Royal Courts of Justice, London (image: Anthony M., on flickr)

I am informed that The Honorable Mr Justice Sir Alistair Hubert Norris, Vice-Chancellor of the County Palatine of Lancaster and Justice of Her Majesty’s High Court (Chancery Division), has by virtue of his great knowledge of the law and the power vested in him by the government of Her Majesty Queen Elizabeth II, Queen of the United Kingdom, Sovereign of the Commonwealth Realms, Head of the Privy Council, Lord of Man, Duke of Normandy, Duke of Lancaster, Kotuku of New Zealand and Mama Belong Big Family of Papua New Guinea, has resolved a dispute over control of a driveway.

“Rather to my surprise,” the BBC quoted Mr Justice Norris (Etc.) as saying, “I find myself trying a case about a pair of gates in Formby.”


(Photo: James Maloney, Daily Mirror)

Formby, outside Liverpool, is described by Wikipedia as “affluent with high owner-occupation and car ownership [rates].” Martin and Rosemary Bradley, who are both doctors, have since 2006 been locked in a dispute with Peter and Marianne Heslin (occupations unknown), who moved next door that fateful year. The dispute has to do with the gates to the shared driveway. It’s not about use of the driveway, but whether the gates shall be left open or closed.

According to one report, the Bradleys want to “keep the gate shut at all times to better secure their home.” (I assume they’re worried about a possible attack by zombies, because I’m not sure who else those gates would keep out.) The Heslins, though, want to leave the gates open because they are sick of having to get out and open them everytime they want to drive in or out. (Maybe they should be worried about the zombies, too, though, because they’re clearly too lazy to put up much of a fight.) In 2012 the Heslins padlocked them open, and the legal fight began.

Saying he had visited the site personally to pace out measurements, Mr Justice Norris ruled that the Bradleys own the gates and the posts on which they are mounted, and so they have the right to operate them. But they do not, he continued, have the right to close them at will and thus bar free access to the shared driveway. He refused to “write a rule book” for the parties beyond that, urging them to work it out themselves. He suggested that 11 pm to 7:30 am would be reasonable gate-closure hours, however.

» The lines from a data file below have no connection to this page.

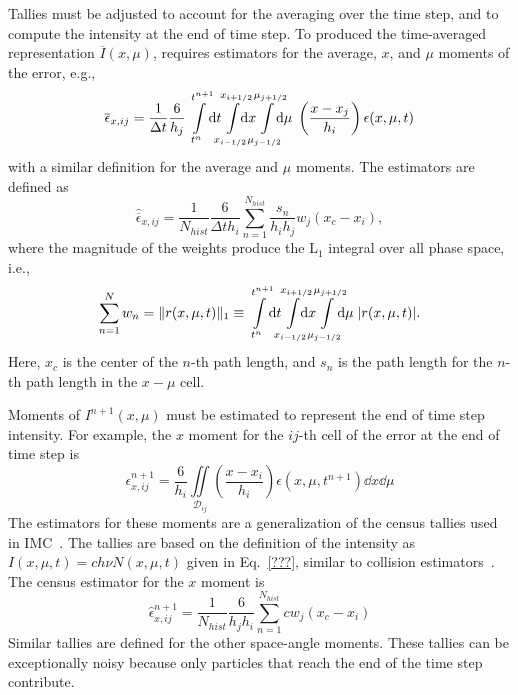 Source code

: Tallies must be adjusted to account for the averaging over the time step, and to compute the
intensity at the end of time step.  To produced the time-averaged representation
$\overline I(x,\mu)$, requires estimators for the average, $x$, and $\mu$ moments of the
error, e.g.,
\begin{equation}
    \overline\epsilon_{x,ij} = \frac{1}{\Delta t} \frac{6}{h_j}
    \int\limits_{t^{n}}^{t^{n+1}} \!\!\dd t \!\!\!
    \int\limits_{\xl}^{\xr} \!\!\!\!\! \dd x
    \hspace{-0.081in}\int\limits_{\mu_{j-1/2}}^{\mu_{j+1/2}} \hspace{-0.107in} \dd \mu
    \;\left(\frac{x - x_j}{h_{i}}\right) \epsilon(x,\mu,t)
\end{equation}
with a similar definition for the average and $\mu$ moments.  The estimators are defined
as
\begin{equation}
    \hat{\overline \epsilon}_{x,ij} =\frac{1}{N_{hist}} \frac{6}{\Delta t h_i} \sum_{n=1}^{N_{hist}}
    \frac{s_n}{h_{i}h_{j}} w_j \left(x_c - x_i\right),
\end{equation}
where the magnitude of the weights produce the L$_1$ integral over all phase space, i.e.,
\begin{equation}
\sum\limits_{n=1}^{N} w_n = \| r(x,\mu,t) \|_1 \equiv 
    \int\limits_{t^{n}}^{t^{n+1}} \!\!\dd t \!\!\!
    \int\limits_{\xl}^{\xr} \!\!\!\!\! \dd x
    \hspace{-0.081in}\int\limits_{\mu_{j-1/2}}^{\mu_{j+1/2}} \!\!\!\!\dd \mu\;
    |r(x,\mu,t)|.
\end{equation}
Here, $x_c$ is the center of the $n$-th
path length, and $s_{n}$ is the path length for the $n$-th path length in the $x-\mu$ cell.

Moments of $I^{n+1}(x,\mu)$ must be estimated to represent the end of time step intensity.
For example, the $x$ moment for the $ij$-th cell of the error at the end of time step is
\begin{equation}
    \epsilon^{n+1}_{x,ij} = \frac{6}{h_i} \iint\limits_{\mathcal{D}_{ij}} \left(\frac{x
    - x_i}{h_i}\right) \epsilon(x,\mu,t^{n+1}) \dd x \dd \mu
\end{equation}
The estimators for these moments are a generalization of the census
tallies used in IMC~\cite{wollaber_review,wollaber_thesis}.  The tallies are based on the
definition of the intensity as $I(x,\mu,t) = c h \nu N(x,\mu,t)$ given in
Eq.~\eqref{???}, similar to collision estimators~\cite{shultis_mc,mcnp}.  The census estimator for the $x$ moment is
\begin{equation}
    \hat\epsilon^{n+1}_{x,ij} = \frac{1}{N_{hist}} \frac{6}{h_j h_i} \sum_{n=1}^{N_{hist}}
    c w_j  \left(x_{c} - x_{i}\right)
\end{equation}
Similar tallies are defined for the other space-angle moments. These tallies can be
exceptionally noisy because only particles that reach the end of the time step contribute.


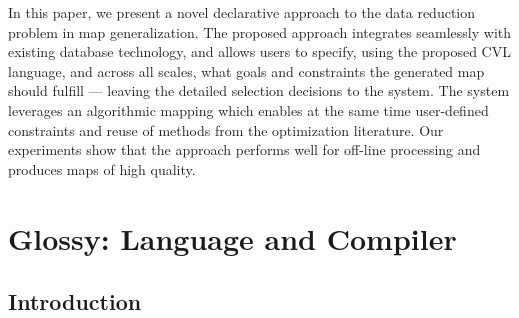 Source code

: \documentclass[11pt, oneside]{report}
\begin{document}
{In this paper, we present a novel declarative approach to the data reduction problem in map generalization. 
The proposed approach integrates seamlessly with existing database technology, and allows users to specify, using the proposed CVL language, and across all scales, what goals and constraints the generated map should fulfill --- leaving the detailed selection decisions to the system. The system leverages an algorithmic mapping which enables at the same time user-defined constraints and reuse of methods from the optimization literature. Our experiments show that the approach performs well for off-line processing and produces maps of high quality.





\chapter{Glossy: Language and Compiler}
\label{chapter:glossy}
\lstset{
  language=sql
}


\section{Introduction}
\label{sec:glossy:introduction}

}
\end{document}
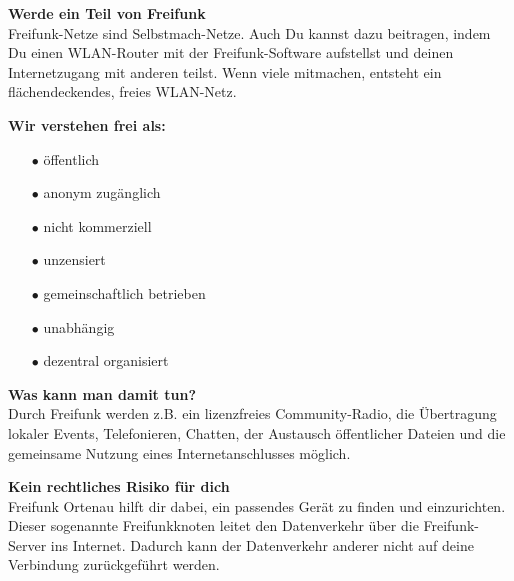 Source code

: \documentclass[a4paper]{article}
\begin{document}
\begin{Row}
    \begin{Cell}{5}
    \textbf{Werde ein Teil von Freifunk} \\
Freifunk-Netze sind Selbstmach-Netze. Auch Du kannst dazu beitragen, indem Du einen WLAN-Router mit der Freifunk-Software aufstellst und deinen Internetzugang mit anderen teilst. Wenn viele mitmachen, entsteht ein flächendeckendes, freies WLAN-Netz.
    \end{Cell}
    \begin{Cell}{4}
    \textbf{Wir verstehen frei als:} \vspace*{-0.18cm}
	\begin{itemize}
	   \item[\textcolor{freifunkpink}{\Large$\bullet$}] öffentlich \vspace*{-0.3cm}
	   \item[\textcolor{freifunkpink}{\Large$\bullet$}] anonym zugänglich \vspace*{-0.3cm}
	   \item[\textcolor{freifunkpink}{\Large$\bullet$}] nicht kommerziell \vspace*{-0.3cm}
	   \item[\textcolor{freifunkpink}{\Large$\bullet$}] unzensiert \vspace*{-0.3cm}
	   \item[\textcolor{freifunkpink}{\Large$\bullet$}] gemeinschaftlich betrieben\vspace*{-0.3cm}
	   \item[\textcolor{freifunkpink}{\Large$\bullet$}] unabhängig\vspace*{-0.3cm}
	   \item[\textcolor{freifunkpink}{\Large$\bullet$}] dezentral organisiert
	\end{itemize}
    \end{Cell}
\end{Row}
\newpage

\thispagestyle{empty}

\begin{Row}[cellsep=0.75cm]
    \begin{Cell}{4}
    \textbf{Was kann man damit tun?} \\
    Durch Freifunk werden z.B. ein lizenzfreies Community-Radio, die Übertragung lokaler Events, Telefonieren, Chatten, der Austausch öffentlicher Dateien und die gemeinsame Nutzung eines Internetanschlusses möglich.
    \end{Cell}
\begin{Cell}{5}
    \textbf{Kein rechtliches Risiko für dich} \\
Freifunk Ortenau hilft dir dabei, ein passendes Gerät zu finden und einzurichten. Dieser sogenannte Freifunkknoten leitet den Datenverkehr über die Freifunk-Server ins Internet. Dadurch kann der Datenverkehr anderer nicht auf deine Verbindung zurückgeführt werden.
\end{Cell}
\end{Row}
\end{document}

One could reasonably disagree with that ruling, I think, because it appears that the Bradleys were not locking the gates shut (again raising the question of who these gates were supposed to keep out, if not a zombie horde). Does an easement that allows you to use a driveway include the right to keep it unlocked-gate-free? I don’t know, and I’m not looking it up. But I do know it was kind of dumb to take this to the High Court. Hence Mr Justice Norris’s surprise.

“Surprise on at least two counts,” he wrote. “First, that anyone should pursue a neighbour dispute to trial, where even the victor is not a winner, given the blight [it] casts over the future of neighbourly relations. Second, that the case should have been pursued in the High Court over three days.” Was there another way? Yes there was.

“Sensible neighbours would have sat round a table and worked out either a regime for closing the gates at agreed hours or the installation of remotely operated electric gates, which might have cost £5,000 [US $8,000],” the judge suggested. Rather than (at worst) splitting that cost and remaining friends, the parties have likely incurred six-figure legal bills.

Don’t get me wrong, we’ll take your money. But if possible please hire us for more interesting disputes.